- [Work to be completed]:
Make an exact copy of all the data.

- [Raw data]:

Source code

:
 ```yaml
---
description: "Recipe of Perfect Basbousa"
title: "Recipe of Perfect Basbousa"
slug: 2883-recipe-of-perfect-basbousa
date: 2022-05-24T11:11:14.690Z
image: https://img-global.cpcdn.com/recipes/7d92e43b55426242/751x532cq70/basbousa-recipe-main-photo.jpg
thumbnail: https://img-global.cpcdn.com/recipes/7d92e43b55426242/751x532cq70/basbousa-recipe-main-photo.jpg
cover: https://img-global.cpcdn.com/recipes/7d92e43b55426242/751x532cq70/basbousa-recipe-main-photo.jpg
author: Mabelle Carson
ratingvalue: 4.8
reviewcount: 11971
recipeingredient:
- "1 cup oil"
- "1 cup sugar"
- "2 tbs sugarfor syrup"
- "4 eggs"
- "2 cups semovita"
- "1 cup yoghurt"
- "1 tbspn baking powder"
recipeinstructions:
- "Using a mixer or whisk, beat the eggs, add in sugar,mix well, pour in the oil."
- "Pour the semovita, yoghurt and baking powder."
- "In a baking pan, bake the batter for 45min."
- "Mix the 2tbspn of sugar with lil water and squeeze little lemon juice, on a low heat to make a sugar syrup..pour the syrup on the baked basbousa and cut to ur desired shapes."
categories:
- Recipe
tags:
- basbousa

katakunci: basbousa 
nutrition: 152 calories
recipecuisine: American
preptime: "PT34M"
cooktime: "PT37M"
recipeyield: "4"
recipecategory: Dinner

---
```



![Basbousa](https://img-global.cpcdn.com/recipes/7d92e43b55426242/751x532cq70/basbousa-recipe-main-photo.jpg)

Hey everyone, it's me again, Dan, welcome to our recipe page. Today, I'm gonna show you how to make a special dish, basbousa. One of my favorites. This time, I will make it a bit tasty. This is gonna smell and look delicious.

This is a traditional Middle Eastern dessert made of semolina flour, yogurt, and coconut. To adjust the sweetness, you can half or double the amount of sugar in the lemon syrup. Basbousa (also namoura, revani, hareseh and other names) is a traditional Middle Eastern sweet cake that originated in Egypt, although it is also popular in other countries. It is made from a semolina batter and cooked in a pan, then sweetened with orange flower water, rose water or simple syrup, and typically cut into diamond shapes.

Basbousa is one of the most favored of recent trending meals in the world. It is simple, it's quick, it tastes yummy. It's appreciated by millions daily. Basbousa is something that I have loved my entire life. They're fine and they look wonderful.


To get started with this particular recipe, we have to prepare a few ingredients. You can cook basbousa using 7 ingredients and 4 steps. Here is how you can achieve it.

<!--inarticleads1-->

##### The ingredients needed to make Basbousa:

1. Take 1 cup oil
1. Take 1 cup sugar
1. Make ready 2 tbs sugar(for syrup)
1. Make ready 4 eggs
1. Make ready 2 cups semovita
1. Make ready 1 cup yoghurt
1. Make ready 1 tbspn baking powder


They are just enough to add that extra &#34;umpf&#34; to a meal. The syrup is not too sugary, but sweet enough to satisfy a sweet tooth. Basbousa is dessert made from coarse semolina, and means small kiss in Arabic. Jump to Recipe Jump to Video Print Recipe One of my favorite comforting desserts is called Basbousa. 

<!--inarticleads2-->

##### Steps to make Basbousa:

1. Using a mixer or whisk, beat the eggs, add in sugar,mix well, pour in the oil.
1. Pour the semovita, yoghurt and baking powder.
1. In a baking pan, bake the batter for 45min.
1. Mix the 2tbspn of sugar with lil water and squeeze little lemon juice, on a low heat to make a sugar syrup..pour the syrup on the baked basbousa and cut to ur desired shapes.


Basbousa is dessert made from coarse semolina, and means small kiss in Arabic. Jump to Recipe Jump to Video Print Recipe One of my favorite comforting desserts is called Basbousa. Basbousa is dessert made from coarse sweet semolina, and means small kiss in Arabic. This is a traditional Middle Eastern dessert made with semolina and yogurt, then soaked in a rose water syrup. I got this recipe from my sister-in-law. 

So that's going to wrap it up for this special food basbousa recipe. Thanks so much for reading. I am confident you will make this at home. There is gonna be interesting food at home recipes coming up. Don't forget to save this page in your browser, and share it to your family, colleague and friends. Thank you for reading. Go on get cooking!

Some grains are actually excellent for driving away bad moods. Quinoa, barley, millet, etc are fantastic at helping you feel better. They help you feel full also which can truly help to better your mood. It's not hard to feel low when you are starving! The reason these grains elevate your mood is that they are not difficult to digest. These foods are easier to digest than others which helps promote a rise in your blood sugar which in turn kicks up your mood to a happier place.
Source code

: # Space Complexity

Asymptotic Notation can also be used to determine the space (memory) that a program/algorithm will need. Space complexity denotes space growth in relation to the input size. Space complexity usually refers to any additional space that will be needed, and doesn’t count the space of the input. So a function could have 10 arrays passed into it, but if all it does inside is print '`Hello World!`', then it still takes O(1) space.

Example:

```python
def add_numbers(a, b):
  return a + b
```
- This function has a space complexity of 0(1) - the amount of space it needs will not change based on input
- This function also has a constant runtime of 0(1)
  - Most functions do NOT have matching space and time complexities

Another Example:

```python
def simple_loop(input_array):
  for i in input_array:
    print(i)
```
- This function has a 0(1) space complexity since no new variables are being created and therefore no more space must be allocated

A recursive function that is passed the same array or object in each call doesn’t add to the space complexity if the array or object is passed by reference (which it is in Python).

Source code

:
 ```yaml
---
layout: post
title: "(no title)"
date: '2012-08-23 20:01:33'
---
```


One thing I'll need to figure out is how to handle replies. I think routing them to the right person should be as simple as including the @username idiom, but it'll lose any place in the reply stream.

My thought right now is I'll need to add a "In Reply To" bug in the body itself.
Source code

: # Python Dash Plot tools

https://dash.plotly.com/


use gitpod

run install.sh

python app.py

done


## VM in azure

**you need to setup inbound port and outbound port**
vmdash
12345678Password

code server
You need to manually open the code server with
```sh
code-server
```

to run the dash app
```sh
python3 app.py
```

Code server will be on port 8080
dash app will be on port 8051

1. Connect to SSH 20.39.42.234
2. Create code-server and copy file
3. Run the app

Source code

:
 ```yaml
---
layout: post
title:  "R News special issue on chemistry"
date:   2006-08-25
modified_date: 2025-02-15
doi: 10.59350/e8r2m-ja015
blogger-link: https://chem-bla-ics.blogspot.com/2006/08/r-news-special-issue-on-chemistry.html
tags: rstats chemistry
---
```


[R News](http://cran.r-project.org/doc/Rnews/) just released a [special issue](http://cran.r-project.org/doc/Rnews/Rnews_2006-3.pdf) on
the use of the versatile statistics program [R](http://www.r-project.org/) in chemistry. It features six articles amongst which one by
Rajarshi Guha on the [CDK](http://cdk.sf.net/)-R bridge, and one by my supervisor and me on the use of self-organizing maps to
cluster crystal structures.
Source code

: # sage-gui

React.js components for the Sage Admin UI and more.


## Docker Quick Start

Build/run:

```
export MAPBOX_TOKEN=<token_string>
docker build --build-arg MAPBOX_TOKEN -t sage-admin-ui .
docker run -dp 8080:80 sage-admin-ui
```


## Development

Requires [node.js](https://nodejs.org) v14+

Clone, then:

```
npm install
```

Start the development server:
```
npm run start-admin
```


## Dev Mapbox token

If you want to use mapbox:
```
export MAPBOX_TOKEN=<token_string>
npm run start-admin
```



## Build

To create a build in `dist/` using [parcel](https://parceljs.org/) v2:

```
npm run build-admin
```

- [Exercise result]:
Source code

:
 ```yaml
---
description: "Recipe of Perfect Basbousa"
title: "Recipe of Perfect Basbousa"
slug: 2883-recipe-of-perfect-basbousa
date: 2022-05-24T11:11:14.690Z
image: https://img-global.cpcdn.com/recipes/7d92e43b55426242/751x532cq70/basbousa-recipe-main-photo.jpg
thumbnail: https://img-global.cpcdn.com/recipes/7d92e43b55426242/751x532cq70/basbousa-recipe-main-photo.jpg
cover: https://img-global.cpcdn.com/recipes/7d92e43b55426242/751x532cq70/basbousa-recipe-main-photo.jpg
author: Mabelle Carson
ratingvalue: 4.8
reviewcount: 11971
recipeingredient:
- "1 cup oil"
- "1 cup sugar"
- "2 tbs sugarfor syrup"
- "4 eggs"
- "2 cups semovita"
- "1 cup yoghurt"
- "1 tbspn baking powder"
recipeinstructions:
- "Using a mixer or whisk, beat the eggs, add in sugar,mix well, pour in the oil."
- "Pour the semovita, yoghurt and baking powder."
- "In a baking pan, bake the batter for 45min."
- "Mix the 2tbspn of sugar with lil water and squeeze little lemon juice, on a low heat to make a sugar syrup..pour the syrup on the baked basbousa and cut to ur desired shapes."
categories:
- Recipe
tags:
- basbousa

katakunci: basbousa 
nutrition: 152 calories
recipecuisine: American
preptime: "PT34M"
cooktime: "PT37M"
recipeyield: "4"
recipecategory: Dinner

---
```



![Basbousa](https://img-global.cpcdn.com/recipes/7d92e43b55426242/751x532cq70/basbousa-recipe-main-photo.jpg)

Hey everyone, it's me again, Dan, welcome to our recipe page. Today, I'm gonna show you how to make a special dish, basbousa. One of my favorites. This time, I will make it a bit tasty. This is gonna smell and look delicious.

This is a traditional Middle Eastern dessert made of semolina flour, yogurt, and coconut. To adjust the sweetness, you can half or double the amount of sugar in the lemon syrup. Basbousa (also namoura, revani, hareseh and other names) is a traditional Middle Eastern sweet cake that originated in Egypt, although it is also popular in other countries. It is made from a semolina batter and cooked in a pan, then sweetened with orange flower water, rose water or simple syrup, and typically cut into diamond shapes.

Basbousa is one of the most favored of recent trending meals in the world. It is simple, it's quick, it tastes yummy. It's appreciated by millions daily. Basbousa is something that I have loved my entire life. They're fine and they look wonderful.


To get started with this particular recipe, we have to prepare a few ingredients. You can cook basbousa using 7 ingredients and 4 steps. Here is how you can achieve it.

<!--inarticleads1-->

##### The ingredients needed to make Basbousa:

1. Take 1 cup oil
1. Take 1 cup sugar
1. Make ready 2 tbs sugar(for syrup)
1. Make ready 4 eggs
1. Make ready 2 cups semovita
1. Make ready 1 cup yoghurt
1. Make ready 1 tbspn baking powder


They are just enough to add that extra &#34;umpf&#34; to a meal. The syrup is not too sugary, but sweet enough to satisfy a sweet tooth. Basbousa is dessert made from coarse semolina, and means small kiss in Arabic. Jump to Recipe Jump to Video Print Recipe One of my favorite comforting desserts is called Basbousa. 

<!--inarticleads2-->

##### Steps to make Basbousa:

1. Using a mixer or whisk, beat the eggs, add in sugar,mix well, pour in the oil.
1. Pour the semovita, yoghurt and baking powder.
1. In a baking pan, bake the batter for 45min.
1. Mix the 2tbspn of sugar with lil water and squeeze little lemon juice, on a low heat to make a sugar syrup..pour the syrup on the baked basbousa and cut to ur desired shapes.


Basbousa is dessert made from coarse semolina, and means small kiss in Arabic. Jump to Recipe Jump to Video Print Recipe One of my favorite comforting desserts is called Basbousa. Basbousa is dessert made from coarse sweet semolina, and means small kiss in Arabic. This is a traditional Middle Eastern dessert made with semolina and yogurt, then soaked in a rose water syrup. I got this recipe from my sister-in-law. 

So that's going to wrap it up for this special food basbousa recipe. Thanks so much for reading. I am confident you will make this at home. There is gonna be interesting food at home recipes coming up. Don't forget to save this page in your browser, and share it to your family, colleague and friends. Thank you for reading. Go on get cooking!

Some grains are actually excellent for driving away bad moods. Quinoa, barley, millet, etc are fantastic at helping you feel better. They help you feel full also which can truly help to better your mood. It's not hard to feel low when you are starving! The reason these grains elevate your mood is that they are not difficult to digest. These foods are easier to digest than others which helps promote a rise in your blood sugar which in turn kicks up your mood to a happier place.
Source code

: # Space Complexity

Asymptotic Notation can also be used to determine the space (memory) that a program/algorithm will need. Space complexity denotes space growth in relation to the input size. Space complexity usually refers to any additional space that will be needed, and doesn’t count the space of the input. So a function could have 10 arrays passed into it, but if all it does inside is print '`Hello World!`', then it still takes O(1) space.

Example:

```python
def add_numbers(a, b):
  return a + b
```
- This function has a space complexity of 0(1) - the amount of space it needs will not change based on input
- This function also has a constant runtime of 0(1)
  - Most functions do NOT have matching space and time complexities

Another Example:

```python
def simple_loop(input_array):
  for i in input_array:
    print(i)
```
- This function has a 0(1) space complexity since no new variables are being created and therefore no more space must be allocated

A recursive function that is passed the same array or object in each call doesn’t add to the space complexity if the array or object is passed by reference (which it is in Python).

Source code

:
 ```yaml
---
layout: post
title: "(no title)"
date: '2012-08-23 20:01:33'
---
```


One thing I'll need to figure out is how to handle replies. I think routing them to the right person should be as simple as including the @username idiom, but it'll lose any place in the reply stream.

My thought right now is I'll need to add a "In Reply To" bug in the body itself.
Source code

: # Python Dash Plot tools

https://dash.plotly.com/


use gitpod

run install.sh

python app.py

done


## VM in azure

**you need to setup inbound port and outbound port**
vmdash
12345678Password

code server
You need to manually open the code server with
```sh
code-server
```

to run the dash app
```sh
python3 app.py
```

Code server will be on port 8080
dash app will be on port 8051

1. Connect to SSH 20.39.42.234
2. Create code-server and copy file
3. Run the app

Source code

:
 ```yaml
---
layout: post
title:  "R News special issue on chemistry"
date:   2006-08-25
modified_date: 2025-02-15
doi: 10.59350/e8r2m-ja015
blogger-link: https://chem-bla-ics.blogspot.com/2006/08/r-news-special-issue-on-chemistry.html
tags: rstats chemistry
---
```


[R News](http://cran.r-project.org/doc/Rnews/) just released a [special issue](http://cran.r-project.org/doc/Rnews/Rnews_2006-3.pdf) on
the use of the versatile statistics program [R](http://www.r-project.org/) in chemistry. It features six articles amongst which one by
Rajarshi Guha on the [CDK](http://cdk.sf.net/)-R bridge, and one by my supervisor and me on the use of self-organizing maps to
cluster crystal structures.
Source code

: # sage-gui

React.js components for the Sage Admin UI and more.


## Docker Quick Start

Build/run:

```
export MAPBOX_TOKEN=<token_string>
docker build --build-arg MAPBOX_TOKEN -t sage-admin-ui .
docker run -dp 8080:80 sage-admin-ui
```


## Development

Requires [node.js](https://nodejs.org) v14+

Clone, then:

```
npm install
```

Start the development server:
```
npm run start-admin
```


## Dev Mapbox token

If you want to use mapbox:
```
export MAPBOX_TOKEN=<token_string>
npm run start-admin
```



## Build

To create a build in `dist/` using [parcel](https://parceljs.org/) v2:

```
npm run build-admin
```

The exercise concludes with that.